企業にはそれぞれの「経営理念」があるが、ただの題目になってはいないだろうか。理念が日々意識されている企業と、そうでない企業の違いはなにか。セールスパーソンに理念を浸透させるメリットとは。好業績を叩き出す企業を調査・研究するグロービスが、士気の高い組織を形成する企業の特徴を解説する。
※本稿は、グロービス経営大学院 著、嶋田毅 執筆・監修『強くて元気な営業組織のつくりかた』(東洋経済新報社)より一部抜粋・編集したものです。
皆さんの職場のゴールは何でしょうか。今月の営業目標売上を達成することでしょうか。顧客企業の皆さんに喜んでもらうことでしょうか。それとも一人ひとりの社員が活躍して成果を出せていることでしょうか。
さまざまな答えがある中で、一番大きなゴールは何かと考えたとき、それぞれの会社が掲げる経営理念に立ち戻ることになるのではないでしょうか。

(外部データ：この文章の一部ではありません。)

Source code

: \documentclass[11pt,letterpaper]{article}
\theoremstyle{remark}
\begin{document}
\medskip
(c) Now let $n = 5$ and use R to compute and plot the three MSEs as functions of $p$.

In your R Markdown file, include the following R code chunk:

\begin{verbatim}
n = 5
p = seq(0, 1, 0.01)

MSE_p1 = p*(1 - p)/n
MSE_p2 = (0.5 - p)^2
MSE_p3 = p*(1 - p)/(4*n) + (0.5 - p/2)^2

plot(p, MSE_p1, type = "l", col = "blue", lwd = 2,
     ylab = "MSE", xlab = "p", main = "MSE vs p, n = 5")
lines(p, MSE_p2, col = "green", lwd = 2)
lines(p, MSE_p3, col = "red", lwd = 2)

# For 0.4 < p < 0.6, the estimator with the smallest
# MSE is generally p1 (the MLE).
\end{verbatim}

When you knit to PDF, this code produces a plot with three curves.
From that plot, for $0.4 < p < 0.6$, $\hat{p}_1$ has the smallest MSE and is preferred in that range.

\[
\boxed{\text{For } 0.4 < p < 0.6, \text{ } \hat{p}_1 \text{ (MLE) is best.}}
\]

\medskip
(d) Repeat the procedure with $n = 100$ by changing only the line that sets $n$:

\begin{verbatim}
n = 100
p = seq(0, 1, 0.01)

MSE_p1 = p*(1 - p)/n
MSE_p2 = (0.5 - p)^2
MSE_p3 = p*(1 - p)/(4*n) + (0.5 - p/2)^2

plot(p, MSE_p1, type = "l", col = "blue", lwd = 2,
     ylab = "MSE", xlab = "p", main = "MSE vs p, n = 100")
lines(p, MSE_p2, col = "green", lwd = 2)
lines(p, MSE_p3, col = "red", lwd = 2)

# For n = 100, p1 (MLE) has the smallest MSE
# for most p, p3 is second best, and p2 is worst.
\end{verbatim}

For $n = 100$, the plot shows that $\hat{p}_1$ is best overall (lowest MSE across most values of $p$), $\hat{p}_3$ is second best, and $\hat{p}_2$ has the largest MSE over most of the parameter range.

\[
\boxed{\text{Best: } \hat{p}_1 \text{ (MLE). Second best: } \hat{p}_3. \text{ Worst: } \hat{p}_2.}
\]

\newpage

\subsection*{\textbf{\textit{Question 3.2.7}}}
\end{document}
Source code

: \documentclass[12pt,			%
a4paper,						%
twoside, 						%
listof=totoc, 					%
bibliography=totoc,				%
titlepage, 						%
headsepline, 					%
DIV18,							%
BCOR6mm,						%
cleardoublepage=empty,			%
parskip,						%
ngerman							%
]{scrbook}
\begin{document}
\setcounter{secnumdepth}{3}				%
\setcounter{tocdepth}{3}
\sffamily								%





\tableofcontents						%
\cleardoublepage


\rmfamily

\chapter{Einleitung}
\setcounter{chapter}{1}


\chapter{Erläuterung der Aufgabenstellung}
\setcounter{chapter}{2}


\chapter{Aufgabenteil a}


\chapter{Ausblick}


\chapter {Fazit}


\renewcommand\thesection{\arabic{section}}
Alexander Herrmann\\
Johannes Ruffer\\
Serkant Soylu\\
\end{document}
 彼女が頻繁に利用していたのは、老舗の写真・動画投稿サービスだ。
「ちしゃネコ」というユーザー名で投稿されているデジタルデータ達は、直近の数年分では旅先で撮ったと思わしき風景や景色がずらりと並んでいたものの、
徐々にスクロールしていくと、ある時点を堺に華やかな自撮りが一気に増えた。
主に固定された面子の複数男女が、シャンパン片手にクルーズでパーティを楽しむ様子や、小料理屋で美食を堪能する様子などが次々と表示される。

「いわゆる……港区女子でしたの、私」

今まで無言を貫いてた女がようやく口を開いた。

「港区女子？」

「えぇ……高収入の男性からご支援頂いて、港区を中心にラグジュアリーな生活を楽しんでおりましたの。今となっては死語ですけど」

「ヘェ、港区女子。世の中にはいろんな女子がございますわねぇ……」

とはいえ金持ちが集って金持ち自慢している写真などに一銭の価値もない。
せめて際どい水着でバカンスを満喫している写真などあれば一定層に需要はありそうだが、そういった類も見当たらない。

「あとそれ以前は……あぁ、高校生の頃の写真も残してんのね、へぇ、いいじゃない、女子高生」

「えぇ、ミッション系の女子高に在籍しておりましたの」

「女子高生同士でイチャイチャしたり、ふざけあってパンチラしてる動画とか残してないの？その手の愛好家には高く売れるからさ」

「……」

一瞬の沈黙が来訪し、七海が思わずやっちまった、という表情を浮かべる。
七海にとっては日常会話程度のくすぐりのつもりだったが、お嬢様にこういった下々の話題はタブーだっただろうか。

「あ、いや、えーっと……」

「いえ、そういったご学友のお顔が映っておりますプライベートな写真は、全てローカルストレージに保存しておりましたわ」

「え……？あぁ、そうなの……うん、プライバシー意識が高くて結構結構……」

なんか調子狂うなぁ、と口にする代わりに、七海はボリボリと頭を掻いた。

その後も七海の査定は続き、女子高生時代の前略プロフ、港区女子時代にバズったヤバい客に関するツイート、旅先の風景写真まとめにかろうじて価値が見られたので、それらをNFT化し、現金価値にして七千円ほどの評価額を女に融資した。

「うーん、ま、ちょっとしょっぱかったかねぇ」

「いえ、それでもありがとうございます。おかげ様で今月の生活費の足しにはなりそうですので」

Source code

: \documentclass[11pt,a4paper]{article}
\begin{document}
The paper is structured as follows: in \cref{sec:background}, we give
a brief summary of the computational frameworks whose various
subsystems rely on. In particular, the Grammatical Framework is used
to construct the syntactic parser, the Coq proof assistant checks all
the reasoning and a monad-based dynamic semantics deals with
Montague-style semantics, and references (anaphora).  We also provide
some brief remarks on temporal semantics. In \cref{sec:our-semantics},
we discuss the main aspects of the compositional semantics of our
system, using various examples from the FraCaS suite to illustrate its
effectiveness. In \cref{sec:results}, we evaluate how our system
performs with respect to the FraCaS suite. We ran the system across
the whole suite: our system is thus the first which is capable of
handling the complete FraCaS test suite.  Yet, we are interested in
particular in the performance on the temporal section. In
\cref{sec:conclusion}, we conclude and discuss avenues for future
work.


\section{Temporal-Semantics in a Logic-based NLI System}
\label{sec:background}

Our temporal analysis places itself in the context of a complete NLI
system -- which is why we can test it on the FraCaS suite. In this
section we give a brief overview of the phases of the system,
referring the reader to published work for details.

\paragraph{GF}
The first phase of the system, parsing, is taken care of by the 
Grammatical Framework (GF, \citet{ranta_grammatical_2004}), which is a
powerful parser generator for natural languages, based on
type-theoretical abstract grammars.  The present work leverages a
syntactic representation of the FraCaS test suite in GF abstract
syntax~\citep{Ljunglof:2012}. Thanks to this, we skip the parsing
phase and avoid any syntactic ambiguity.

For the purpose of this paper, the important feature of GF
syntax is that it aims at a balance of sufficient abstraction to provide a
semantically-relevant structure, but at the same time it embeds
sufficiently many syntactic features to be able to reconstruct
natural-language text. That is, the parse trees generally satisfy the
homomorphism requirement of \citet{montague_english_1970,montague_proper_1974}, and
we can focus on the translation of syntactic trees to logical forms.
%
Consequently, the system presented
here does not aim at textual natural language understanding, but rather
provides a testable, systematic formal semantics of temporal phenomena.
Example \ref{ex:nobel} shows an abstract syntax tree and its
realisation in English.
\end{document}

我々が着目した企業の経営理念を見てみると、キーエンスの「最小の資源と人で最大の経済効果(付加価値)を上げる」、リクルートの「私たちは、新しい価値の創造を通じ、社会からの期待に応え、一人ひとりが輝く豊かな世界の実現を目指す」、グロービスの「ビジネスを通しての社会貢献、自己実現の場の提供、理想的な企業システムの実現」などがあります。いずれもそこまで特別な表現ではありませんが、やはり各企業の色が出ています。
皆さんの会社にも経営理念やそれに近しいものはあるでしょう。その理念を今、何も見ずに言えますか?自分自身は覚えていたとして、メンバーの皆さんも同じでしょうか。さらには、その理念を意識して、日々の意思決定やコミュニケーションを行っていますか?ここまで来ると「そこまでは意識していない」という方も多いのではないでしょうか。
企業は多くの人が関わって運営されている組織です。採用段階である程度は企業にマッチする人材が選択されているとはいえ、何もしなければバラバラな方向に進んでしまいます。
そのような状況を回避し、皆で共通のゴールに向かうための北極星のような位置付けとなるのが、企業の理念体系です。顧客や社会に対する存在意義、大切にする価値観、体現すべき行動指針などが含まれます。このような理念体系を定め、浸透させることで、社員一人ひとりの意欲が高まり、ベクトルがそろった強い組織となります。今回詳細調査を行った強くて元気な営業組織を有する企業でも、理念体系の浸透が徹底されていることがわかりました。
まず、キーエンスの例を紹介しましょう。キーエンスの営業組織の会議には、経営理念がそのまま登場します。会議の中で、「取るべき行動が経営理念に即しているか」、つまり「最小の資源と人で最大の経済効果(付加価値)を上げられているか」を判断軸として意思決定がなされているのです。高い営業利益率が有名な同社ですが、改めてこのような日々の地道な取り組みが背景にあることを思い知らされます。
この経営理念については、マネジャーレベルだけでなく、セールスパーソン一人ひとりが暗唱できるレベルにあるかをチェックする体制もあります。これにより、経営理念が日々の営業活動の行動基準となり、意思決定のスピードを速めることにも寄与しています。
もう一つプルデンシャル生命保険の例も紹介しましょう。同社は、セールスパーソンの理念体系への「共感」を大切にしています。理念は上から降ってきて、なんとなくそれに従うものと思われている方もいらっしゃるかもしれませんが、同社は数歩進んで従業員の「共感」を目指しているのです。
プルデンシャル生命保険ではまず、入社前の採用プロセスでかなり時間をかけて理念に対する共感を確かめます。また、入社後もワークショップ形式のイベントを通じて、社員が自社の理念体系について能動的に考え、自分事としてアウトプットする機会が設けられています。
同社には理念浸透の専任チームもあり、以上のような非日常の取り組みだけでなく、週2回の定例ミーティングで共通価値観に触れる仕組みもあります。目にする、耳にする、意識するといった回数が多いことで、理念体系への共感が高められるようになっています。まさに理念浸透が徹底されている企業ですが、これだけやるのはもちろんかけた労力以上の成果につながると確信しているからでしょう。
皆さんの会社で、ここまでのことをすべて取り入れるのはややハードルが高いでしょうし、各社いろいろな事情があると思います。ただ、営業が強い会社では、経営理念が経営層、中間管理職、現場に至るまで、口を開けばすぐ出てくるほど浸透しているというのも事実です。